History will judge Trump’s embassy decision

“A great day for Israel!,” proclaimed president Trump in celebrating the opening of the U.S. embassy in Jerusalem while Israeli armed forces slaughtered dozens of Palestinians. The demonstrators were trying to dismantle the borderline that cages them in the Gaza strip. They had been warned not to try. Israel made good on its warning by sending out the tanks against unarmed protesters, many of them women and children. When a similar massacre happened in Soweto in June 1976, it changed the social and political landscape of South Africa, eventually leading to freedom for the black population and to the elimination of the hateful apartheid system.

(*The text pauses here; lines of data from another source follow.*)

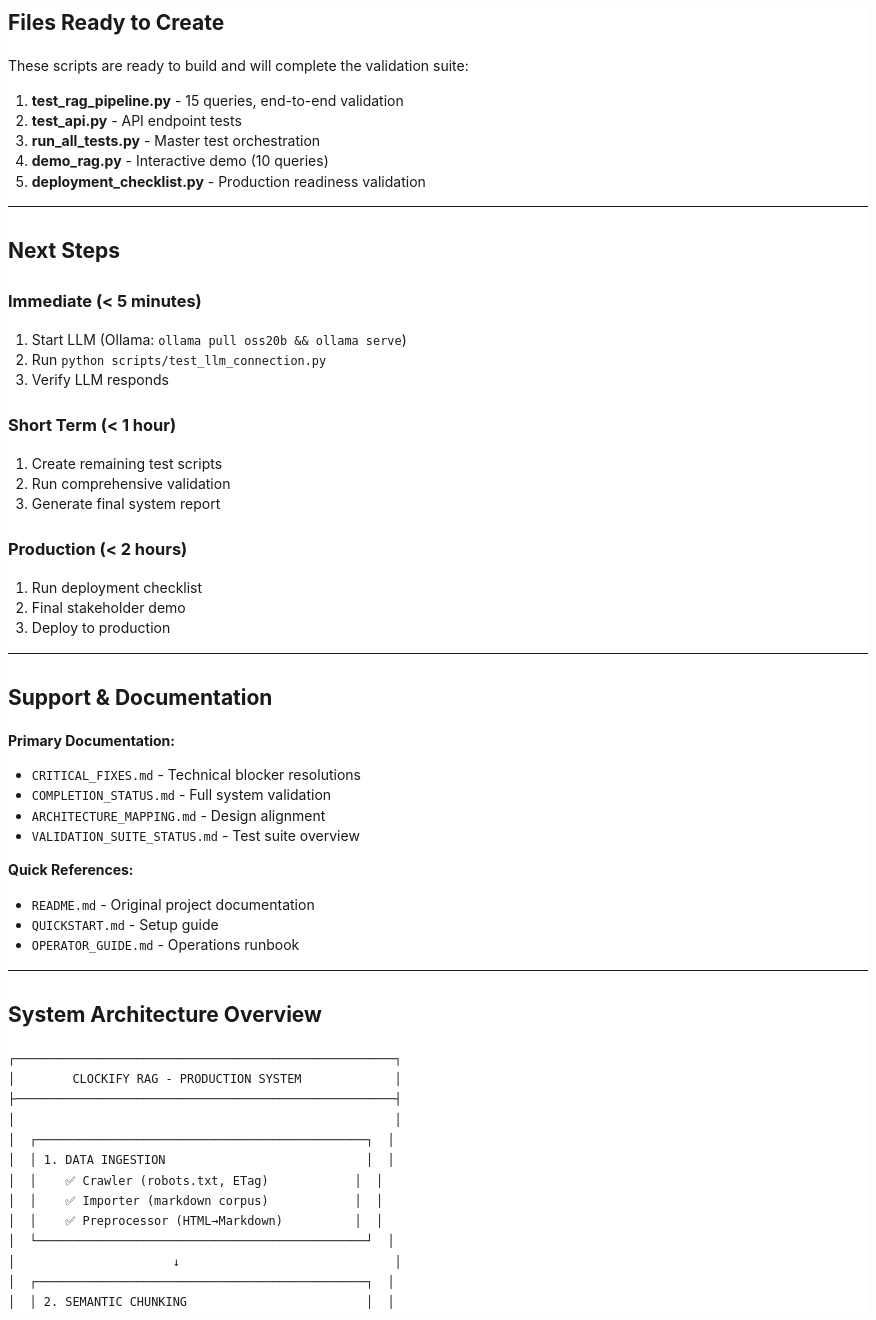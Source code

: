 
## Files Ready to Create

These scripts are ready to build and will complete the validation suite:

1. **test_rag_pipeline.py** - 15 queries, end-to-end validation
2. **test_api.py** - API endpoint tests
3. **run_all_tests.py** - Master test orchestration
4. **demo_rag.py** - Interactive demo (10 queries)
5. **deployment_checklist.py** - Production readiness validation

---

## Next Steps

### Immediate (< 5 minutes)
1. Start LLM (Ollama: `ollama pull oss20b && ollama serve`)
2. Run `python scripts/test_llm_connection.py`
3. Verify LLM responds

### Short Term (< 1 hour)
1. Create remaining test scripts
2. Run comprehensive validation
3. Generate final system report

### Production (< 2 hours)
1. Run deployment checklist
2. Final stakeholder demo
3. Deploy to production

---

## Support & Documentation

**Primary Documentation:**
- `CRITICAL_FIXES.md` - Technical blocker resolutions
- `COMPLETION_STATUS.md` - Full system validation
- `ARCHITECTURE_MAPPING.md` - Design alignment
- `VALIDATION_SUITE_STATUS.md` - Test suite overview

**Quick References:**
- `README.md` - Original project documentation
- `QUICKSTART.md` - Setup guide
- `OPERATOR_GUIDE.md` - Operations runbook

---

## System Architecture Overview

```
┌─────────────────────────────────────────────────────┐
│        CLOCKIFY RAG - PRODUCTION SYSTEM             │
├─────────────────────────────────────────────────────┤
│                                                     │
│  ┌──────────────────────────────────────────────┐  │
│  │ 1. DATA INGESTION                            │  │
│  │    ✅ Crawler (robots.txt, ETag)            │  │
│  │    ✅ Importer (markdown corpus)            │  │
│  │    ✅ Preprocessor (HTML→Markdown)          │  │
│  └──────────────────────────────────────────────┘  │
│                      ↓                              │
│  ┌──────────────────────────────────────────────┐  │
│  │ 2. SEMANTIC CHUNKING                         │  │
```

Nothing of the sort will happen in Gaza and the West Bank, the occupied territories where apartheid is practiced on a large scale. In 1976 the American press covered intensely the uprising of the Sowetan students that was met by the unrestrained brutality of the Afrikaans government. Hundreds of protesters, possibly up to 700 people, were killed by the police. The government even asked hospitals to provide lists of the wounded to prosecute them for rioting. The world watched with horror and decided that the time had come to strengthen the international boycott of South Africa. The bloodshed plunged the country into a crisis. The political and economic instability and the international condemnation finally brought the racist government of South Africa to its knees. Fourteen years later, Nelson Mandela was released from prison.

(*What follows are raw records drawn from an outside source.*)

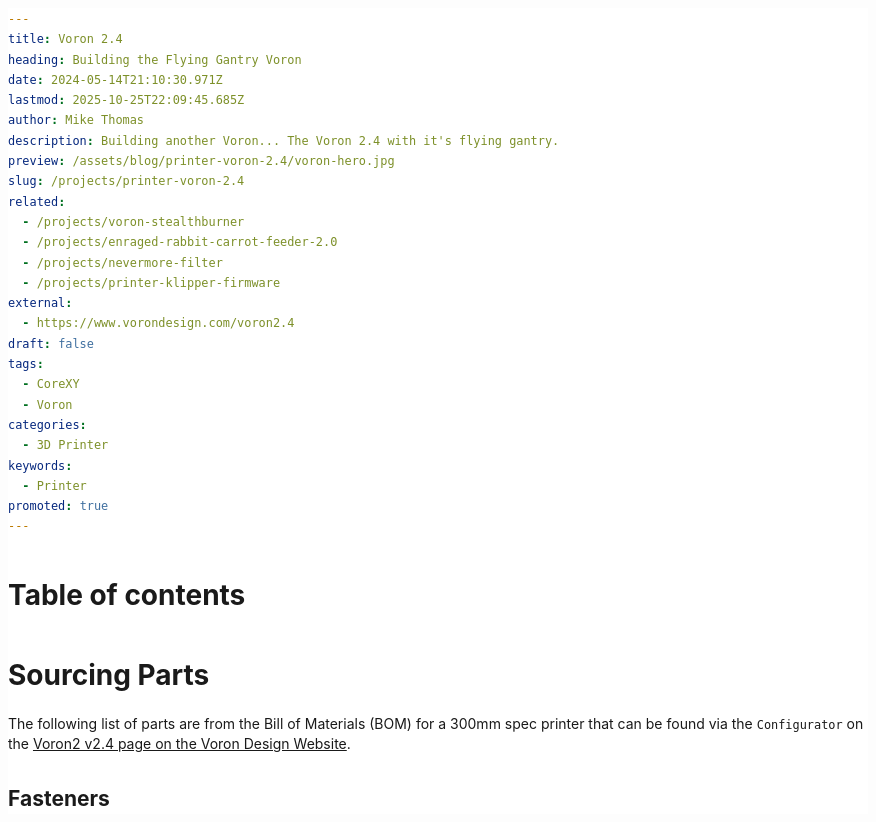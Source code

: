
 ```yaml
---
title: Voron 2.4
heading: Building the Flying Gantry Voron
date: 2024-05-14T21:10:30.971Z
lastmod: 2025-10-25T22:09:45.685Z
author: Mike Thomas
description: Building another Voron... The Voron 2.4 with it's flying gantry.
preview: /assets/blog/printer-voron-2.4/voron-hero.jpg
slug: /projects/printer-voron-2.4
related:
  - /projects/voron-stealthburner
  - /projects/enraged-rabbit-carrot-feeder-2.0
  - /projects/nevermore-filter
  - /projects/printer-klipper-firmware
external:
  - https://www.vorondesign.com/voron2.4
draft: false
tags:
  - CoreXY
  - Voron
categories:
  - 3D Printer
keywords:
  - Printer
promoted: true
---
```


# Table of contents

# Sourcing Parts

The following list of parts are from the Bill of Materials (BOM) for a 300mm spec printer that can be found via the `Configurator` on the [Voron2 v2.4 page on the Voron Design Website](https://www.vorondesign.com/voron2.4).

## Fasteners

There will be no international boycott of Israel, and the United States will surely not allow it. In fact, some U.S.  senators pushed legislation to punish those countries and entities that support the boycott through the so-called “Boycott, Divestment and Sanctions Movement (BDS).” Critics of the BDS reject the charge that Israel is an apartheid state and claim that Jews and Arabs “mix freely and increasingly live in the same neighborhoods.” Unfortunately, the evidence in Israel dramatically speaks to the contrary and the living conditions in the Gaza strip, a suffocating prison, can be defined as inhuman.

History will judge president Trump for his decision to move the U.S. embassy to Jerusalem, when good people, in the United States and around the world, forewarned him the consequences of such action. The world now sees that Trump’s disregard for reality has totally disqualified the United States from being an honest broker of peace between Jews and Palestinians. His move has legitimized not only Israel’s apartheid but also the ethnic cleansing of the native Palestinian population. Israel has no intention of recognizing the fundamental rights of the Arab-Palestinian citizens of Israel to full equality. The haughtiness of the ultra-right has also made clear that Israel will not end its occupation and colonization of Arab land. Furthermore, Donald Trump has made clear that as far as his administration is concerned, Premier Netanyahu can do no wrong.

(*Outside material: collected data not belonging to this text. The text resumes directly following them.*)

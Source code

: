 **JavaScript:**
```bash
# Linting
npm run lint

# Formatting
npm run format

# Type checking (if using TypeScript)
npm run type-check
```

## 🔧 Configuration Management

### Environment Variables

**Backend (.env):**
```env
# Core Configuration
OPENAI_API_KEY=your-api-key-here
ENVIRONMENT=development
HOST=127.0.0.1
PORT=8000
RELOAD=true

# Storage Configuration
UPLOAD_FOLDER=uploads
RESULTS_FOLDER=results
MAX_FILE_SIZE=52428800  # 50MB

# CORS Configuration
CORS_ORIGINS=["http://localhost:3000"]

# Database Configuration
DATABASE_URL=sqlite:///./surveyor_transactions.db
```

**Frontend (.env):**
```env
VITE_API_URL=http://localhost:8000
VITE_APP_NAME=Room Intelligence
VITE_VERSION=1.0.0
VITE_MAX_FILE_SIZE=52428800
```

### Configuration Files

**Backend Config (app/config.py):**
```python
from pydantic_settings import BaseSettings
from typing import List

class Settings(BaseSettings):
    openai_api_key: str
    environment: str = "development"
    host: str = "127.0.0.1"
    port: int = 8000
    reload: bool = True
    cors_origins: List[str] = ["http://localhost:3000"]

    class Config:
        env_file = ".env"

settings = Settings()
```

Any impartial historian will note while a majority of South African citizens in the 1970s were against the ferocious repression against the blacks, no such opposing majority can be found in Israel. In fact, Netanyahu is riding a wave of unconditioned approval for his repression of the Palestinians and for a course of action that is leading to conflict with Iran. He has Donald Trump in his camp, along with a substantial sector of Americans, starting with the evangelical church that supports Israel as the land of the prophecy. Trump is the guarantor of Israel’s survival as if a country with 200d nuclear bombs and $3 billion dollars of American yearly gifted armaments were in fact in dire danger of survival.

Americans should be asking themselves how long it is permissible to let their president put politics and the design to please evangelicals and other populist rabble-rousers ahead of national security in risking war with Iran under the relentless push of Bibi Netanyahu. Bibi was not elected president of the United States, but he behaves as if he were.